I would argue that it's not a good idea to do this for all branches by default. For example, we do the opposite for 'master', we force merge commits (--no-ff) on master/integration branches but use pull --rebase on feature branches that we share.
autosetuprebase is annoying because it doesn't apply to any already existing branches, and because it's configuring a per-branch setting going forward, if you ever want to change the setting later after you have a lot of branches, you're going to be making a lot of config changes in a lot of places. Instead you can just do:
git config --global pull.rebase true
I would recommend that you do not do this. I rebase probably 80% of my pull requests, but sometimes you do want a merge commit. Instead, I setup an alias for git pull --rebase
This also helps when pairing with someone else. The process of handling a rebase conflict vs pull/merge (regular pull) is quite different.
if you want to do a merge commit sometimes, but pull --rebase most of the time, why not make pull --rebase the default, and do a fetch && merge when that's what you want?
Example: I am working on a local branch feature/xyz. I decide I am done my work and merge feature/xyz -> master. I get ready to push and realize I am 5 commits behind origin/master. How do I fetch them now?
If you use git --rebase it will clobber your feature branch merge commit. On the other hand if you do a fetch & merge this also probably is not what you want (you will have a merge-commit on top of your merge commit, dawg). git rebase -p is probably the best option in this scenario.

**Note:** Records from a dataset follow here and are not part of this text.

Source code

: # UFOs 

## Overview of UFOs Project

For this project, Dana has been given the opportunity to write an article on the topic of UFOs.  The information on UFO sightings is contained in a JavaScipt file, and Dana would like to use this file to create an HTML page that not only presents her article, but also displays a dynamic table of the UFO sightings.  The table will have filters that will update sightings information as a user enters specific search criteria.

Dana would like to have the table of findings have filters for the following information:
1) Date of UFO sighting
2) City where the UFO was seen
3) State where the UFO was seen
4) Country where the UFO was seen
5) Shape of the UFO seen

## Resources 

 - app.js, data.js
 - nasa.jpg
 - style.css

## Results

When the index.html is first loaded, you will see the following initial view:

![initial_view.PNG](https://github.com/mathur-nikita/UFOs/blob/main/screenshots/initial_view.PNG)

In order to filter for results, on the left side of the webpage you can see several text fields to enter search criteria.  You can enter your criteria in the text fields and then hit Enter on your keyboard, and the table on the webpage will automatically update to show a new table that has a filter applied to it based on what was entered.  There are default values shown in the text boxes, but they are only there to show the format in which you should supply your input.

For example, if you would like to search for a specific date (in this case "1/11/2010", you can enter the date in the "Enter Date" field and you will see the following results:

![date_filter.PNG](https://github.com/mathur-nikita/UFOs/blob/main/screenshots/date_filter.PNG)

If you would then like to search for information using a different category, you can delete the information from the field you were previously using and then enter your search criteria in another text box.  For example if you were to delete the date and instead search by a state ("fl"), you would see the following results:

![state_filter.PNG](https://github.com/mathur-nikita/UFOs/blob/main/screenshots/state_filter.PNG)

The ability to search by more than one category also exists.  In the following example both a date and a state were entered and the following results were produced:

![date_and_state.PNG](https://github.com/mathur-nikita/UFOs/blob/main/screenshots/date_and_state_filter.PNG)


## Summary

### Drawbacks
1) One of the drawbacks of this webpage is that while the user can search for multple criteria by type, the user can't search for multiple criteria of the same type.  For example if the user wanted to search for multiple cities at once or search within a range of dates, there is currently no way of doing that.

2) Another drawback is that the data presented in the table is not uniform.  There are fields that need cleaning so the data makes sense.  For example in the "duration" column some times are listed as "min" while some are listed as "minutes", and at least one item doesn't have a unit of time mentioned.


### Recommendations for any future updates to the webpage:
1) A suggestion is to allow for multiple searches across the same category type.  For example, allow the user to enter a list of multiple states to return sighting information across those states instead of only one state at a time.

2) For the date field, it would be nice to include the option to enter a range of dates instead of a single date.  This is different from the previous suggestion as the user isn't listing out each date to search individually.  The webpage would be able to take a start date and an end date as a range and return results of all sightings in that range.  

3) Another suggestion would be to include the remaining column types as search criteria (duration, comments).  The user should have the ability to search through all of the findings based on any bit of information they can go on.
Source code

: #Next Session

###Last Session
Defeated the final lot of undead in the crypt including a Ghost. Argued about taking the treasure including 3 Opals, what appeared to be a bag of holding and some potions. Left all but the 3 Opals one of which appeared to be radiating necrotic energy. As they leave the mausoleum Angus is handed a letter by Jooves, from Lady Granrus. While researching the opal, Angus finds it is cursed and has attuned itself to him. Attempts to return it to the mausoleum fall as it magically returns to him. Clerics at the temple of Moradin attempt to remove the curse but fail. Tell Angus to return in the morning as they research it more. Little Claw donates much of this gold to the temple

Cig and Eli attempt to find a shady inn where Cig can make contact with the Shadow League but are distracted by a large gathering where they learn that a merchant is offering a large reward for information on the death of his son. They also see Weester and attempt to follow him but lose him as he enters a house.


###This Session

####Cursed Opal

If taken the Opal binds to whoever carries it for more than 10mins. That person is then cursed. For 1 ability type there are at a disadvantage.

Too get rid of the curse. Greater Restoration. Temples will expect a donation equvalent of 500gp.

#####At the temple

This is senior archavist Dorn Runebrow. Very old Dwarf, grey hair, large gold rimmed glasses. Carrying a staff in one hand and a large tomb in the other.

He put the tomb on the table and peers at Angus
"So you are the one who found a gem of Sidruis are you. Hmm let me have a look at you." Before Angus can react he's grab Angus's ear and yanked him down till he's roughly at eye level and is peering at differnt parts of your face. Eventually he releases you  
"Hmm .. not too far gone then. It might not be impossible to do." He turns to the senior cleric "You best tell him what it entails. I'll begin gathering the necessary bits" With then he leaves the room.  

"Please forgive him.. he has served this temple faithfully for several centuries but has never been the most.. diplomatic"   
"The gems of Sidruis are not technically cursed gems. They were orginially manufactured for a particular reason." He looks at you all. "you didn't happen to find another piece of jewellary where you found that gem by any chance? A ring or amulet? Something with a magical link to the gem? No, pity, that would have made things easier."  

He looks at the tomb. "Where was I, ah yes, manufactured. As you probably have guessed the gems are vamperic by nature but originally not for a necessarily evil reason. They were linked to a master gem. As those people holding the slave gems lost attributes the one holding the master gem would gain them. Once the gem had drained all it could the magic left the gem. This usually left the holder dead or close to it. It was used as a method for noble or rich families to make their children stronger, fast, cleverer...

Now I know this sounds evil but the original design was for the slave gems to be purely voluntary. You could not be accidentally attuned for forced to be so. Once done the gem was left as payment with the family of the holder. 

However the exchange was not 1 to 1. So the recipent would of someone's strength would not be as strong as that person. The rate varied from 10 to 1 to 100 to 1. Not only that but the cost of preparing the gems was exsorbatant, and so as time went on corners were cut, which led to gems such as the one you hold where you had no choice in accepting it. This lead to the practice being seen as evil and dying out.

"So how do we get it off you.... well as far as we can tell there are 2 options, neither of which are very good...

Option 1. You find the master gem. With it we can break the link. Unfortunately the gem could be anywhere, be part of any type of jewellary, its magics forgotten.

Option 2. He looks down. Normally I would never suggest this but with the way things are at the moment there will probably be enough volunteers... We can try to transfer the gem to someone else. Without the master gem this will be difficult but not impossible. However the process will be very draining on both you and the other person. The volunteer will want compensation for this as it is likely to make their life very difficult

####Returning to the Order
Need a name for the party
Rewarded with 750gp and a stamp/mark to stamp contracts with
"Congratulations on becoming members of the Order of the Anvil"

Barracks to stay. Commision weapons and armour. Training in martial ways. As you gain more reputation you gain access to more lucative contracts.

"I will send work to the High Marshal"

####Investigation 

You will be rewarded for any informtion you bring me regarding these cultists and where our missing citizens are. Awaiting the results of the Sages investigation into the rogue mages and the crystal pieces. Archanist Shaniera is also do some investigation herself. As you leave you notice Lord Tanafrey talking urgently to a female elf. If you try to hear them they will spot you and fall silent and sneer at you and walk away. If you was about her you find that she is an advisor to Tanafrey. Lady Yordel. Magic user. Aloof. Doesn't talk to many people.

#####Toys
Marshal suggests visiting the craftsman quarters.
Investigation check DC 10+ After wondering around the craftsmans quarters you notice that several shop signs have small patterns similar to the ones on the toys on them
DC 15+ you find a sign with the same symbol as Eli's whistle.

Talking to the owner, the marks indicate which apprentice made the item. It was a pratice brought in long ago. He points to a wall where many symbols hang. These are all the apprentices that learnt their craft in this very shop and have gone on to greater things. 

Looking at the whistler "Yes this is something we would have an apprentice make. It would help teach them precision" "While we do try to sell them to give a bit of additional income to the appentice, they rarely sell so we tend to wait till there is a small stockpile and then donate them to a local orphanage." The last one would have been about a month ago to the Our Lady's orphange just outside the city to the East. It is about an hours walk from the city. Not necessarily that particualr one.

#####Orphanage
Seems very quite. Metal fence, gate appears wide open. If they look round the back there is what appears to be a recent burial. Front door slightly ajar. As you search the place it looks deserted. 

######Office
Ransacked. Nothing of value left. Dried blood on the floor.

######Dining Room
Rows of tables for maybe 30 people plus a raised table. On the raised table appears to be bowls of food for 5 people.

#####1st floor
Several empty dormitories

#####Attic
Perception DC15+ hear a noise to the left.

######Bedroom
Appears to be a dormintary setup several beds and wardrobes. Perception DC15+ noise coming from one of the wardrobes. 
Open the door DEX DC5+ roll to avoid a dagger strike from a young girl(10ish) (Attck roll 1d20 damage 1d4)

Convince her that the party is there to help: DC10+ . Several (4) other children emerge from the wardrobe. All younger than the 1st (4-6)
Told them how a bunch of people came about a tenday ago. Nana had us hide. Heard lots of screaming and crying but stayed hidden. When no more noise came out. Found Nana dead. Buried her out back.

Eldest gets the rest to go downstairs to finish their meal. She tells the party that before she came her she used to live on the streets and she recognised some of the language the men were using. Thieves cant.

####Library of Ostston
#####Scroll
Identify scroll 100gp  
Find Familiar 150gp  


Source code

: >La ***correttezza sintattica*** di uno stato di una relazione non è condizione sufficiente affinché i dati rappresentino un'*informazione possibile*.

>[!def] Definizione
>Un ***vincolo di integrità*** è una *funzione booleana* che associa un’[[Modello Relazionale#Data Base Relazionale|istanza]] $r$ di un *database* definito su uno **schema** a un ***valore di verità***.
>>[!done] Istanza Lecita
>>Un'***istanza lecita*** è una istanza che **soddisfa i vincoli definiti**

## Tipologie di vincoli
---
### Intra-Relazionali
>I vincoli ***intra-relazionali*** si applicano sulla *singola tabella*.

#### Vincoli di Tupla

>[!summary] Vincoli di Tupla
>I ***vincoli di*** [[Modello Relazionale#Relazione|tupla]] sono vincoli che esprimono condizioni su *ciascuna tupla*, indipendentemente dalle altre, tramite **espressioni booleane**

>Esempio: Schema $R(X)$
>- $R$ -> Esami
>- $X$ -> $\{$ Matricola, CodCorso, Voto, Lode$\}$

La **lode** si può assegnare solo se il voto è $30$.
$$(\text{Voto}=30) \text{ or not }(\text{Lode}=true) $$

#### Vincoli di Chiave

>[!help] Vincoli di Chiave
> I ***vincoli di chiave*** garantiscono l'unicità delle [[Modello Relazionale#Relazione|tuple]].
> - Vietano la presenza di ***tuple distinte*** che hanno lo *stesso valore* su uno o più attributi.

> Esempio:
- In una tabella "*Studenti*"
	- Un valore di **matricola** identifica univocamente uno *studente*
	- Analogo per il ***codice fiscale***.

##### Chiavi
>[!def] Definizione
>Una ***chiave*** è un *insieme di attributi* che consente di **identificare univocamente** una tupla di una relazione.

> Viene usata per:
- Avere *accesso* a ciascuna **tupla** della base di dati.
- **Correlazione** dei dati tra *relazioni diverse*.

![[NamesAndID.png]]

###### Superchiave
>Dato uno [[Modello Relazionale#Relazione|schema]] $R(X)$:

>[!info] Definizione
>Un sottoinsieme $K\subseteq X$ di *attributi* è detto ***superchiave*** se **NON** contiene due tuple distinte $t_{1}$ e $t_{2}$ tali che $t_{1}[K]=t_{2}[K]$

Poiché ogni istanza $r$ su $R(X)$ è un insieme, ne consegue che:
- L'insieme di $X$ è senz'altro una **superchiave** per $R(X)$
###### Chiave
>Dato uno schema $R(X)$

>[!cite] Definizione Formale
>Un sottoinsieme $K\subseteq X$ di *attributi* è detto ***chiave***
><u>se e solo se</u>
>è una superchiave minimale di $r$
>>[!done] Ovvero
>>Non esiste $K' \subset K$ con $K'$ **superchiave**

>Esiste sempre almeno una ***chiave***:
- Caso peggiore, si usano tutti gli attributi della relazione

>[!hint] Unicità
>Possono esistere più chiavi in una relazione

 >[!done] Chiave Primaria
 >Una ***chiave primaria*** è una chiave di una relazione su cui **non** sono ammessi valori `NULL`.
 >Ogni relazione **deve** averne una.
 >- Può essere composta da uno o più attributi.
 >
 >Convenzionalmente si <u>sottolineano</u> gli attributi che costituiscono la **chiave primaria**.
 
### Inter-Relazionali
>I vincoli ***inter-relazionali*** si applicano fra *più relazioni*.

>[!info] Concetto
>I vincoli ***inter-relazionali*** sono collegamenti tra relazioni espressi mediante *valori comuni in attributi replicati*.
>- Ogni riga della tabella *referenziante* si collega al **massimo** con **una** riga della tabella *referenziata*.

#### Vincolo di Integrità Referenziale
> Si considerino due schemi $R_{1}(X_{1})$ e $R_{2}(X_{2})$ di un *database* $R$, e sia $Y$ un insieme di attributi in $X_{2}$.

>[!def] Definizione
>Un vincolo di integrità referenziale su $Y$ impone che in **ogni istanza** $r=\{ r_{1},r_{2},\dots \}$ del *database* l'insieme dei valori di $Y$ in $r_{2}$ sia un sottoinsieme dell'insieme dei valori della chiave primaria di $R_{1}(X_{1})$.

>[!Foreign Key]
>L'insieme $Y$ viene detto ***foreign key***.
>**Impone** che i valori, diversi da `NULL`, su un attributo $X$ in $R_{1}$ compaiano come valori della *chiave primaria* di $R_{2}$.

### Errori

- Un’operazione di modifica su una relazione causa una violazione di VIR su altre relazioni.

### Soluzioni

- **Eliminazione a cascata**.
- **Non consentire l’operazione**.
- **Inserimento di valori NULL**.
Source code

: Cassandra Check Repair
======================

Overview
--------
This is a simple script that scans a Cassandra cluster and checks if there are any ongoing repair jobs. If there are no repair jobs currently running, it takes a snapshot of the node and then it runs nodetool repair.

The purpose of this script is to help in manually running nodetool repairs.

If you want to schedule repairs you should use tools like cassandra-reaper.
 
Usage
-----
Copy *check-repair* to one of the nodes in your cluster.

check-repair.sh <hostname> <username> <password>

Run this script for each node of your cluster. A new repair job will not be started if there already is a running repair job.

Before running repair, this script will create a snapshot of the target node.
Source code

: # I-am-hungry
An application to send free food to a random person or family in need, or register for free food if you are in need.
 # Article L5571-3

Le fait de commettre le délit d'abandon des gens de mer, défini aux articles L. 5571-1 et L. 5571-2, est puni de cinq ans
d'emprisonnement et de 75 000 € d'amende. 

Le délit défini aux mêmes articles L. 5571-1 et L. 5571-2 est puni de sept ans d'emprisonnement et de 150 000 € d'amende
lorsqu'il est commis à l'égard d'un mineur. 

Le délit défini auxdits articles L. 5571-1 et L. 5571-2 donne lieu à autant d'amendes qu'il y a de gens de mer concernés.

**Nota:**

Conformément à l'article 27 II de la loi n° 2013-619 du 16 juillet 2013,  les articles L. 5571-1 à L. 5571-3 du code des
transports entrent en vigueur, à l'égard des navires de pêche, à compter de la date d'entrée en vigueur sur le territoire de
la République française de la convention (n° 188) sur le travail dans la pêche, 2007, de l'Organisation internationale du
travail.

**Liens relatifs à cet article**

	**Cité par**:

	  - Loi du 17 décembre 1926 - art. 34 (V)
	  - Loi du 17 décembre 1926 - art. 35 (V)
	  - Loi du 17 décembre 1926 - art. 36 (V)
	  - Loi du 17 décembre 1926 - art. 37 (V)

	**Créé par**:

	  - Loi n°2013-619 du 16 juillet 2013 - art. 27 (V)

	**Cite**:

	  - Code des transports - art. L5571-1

Once you find out your master (B) is behind, because say there's G-H-I on origin, you'd want to rebase onto that. So you use the 3-argument form of git rebase --onto:
git rebase --onto origin/master C~1 E
Which would take C's old base, C~1 (B), and replace it with origin/master, but only up to E.
Or, if you still had the branch around that you merged into master (which you do, in many forms, including the reflog, even after you delete the branch).
Ah awesome, I love there are so many things to learn about git.
I knew about git rebase -p and its nuances, but haven't known about the --onto until now. The 3-argument form of git rebase --onto in your blog post was great, thanks!
For me, my alias 'git pr' is shorter than 'git pull'. For the person working with me, not being in a rebase when they didn't expect to be is also a boon.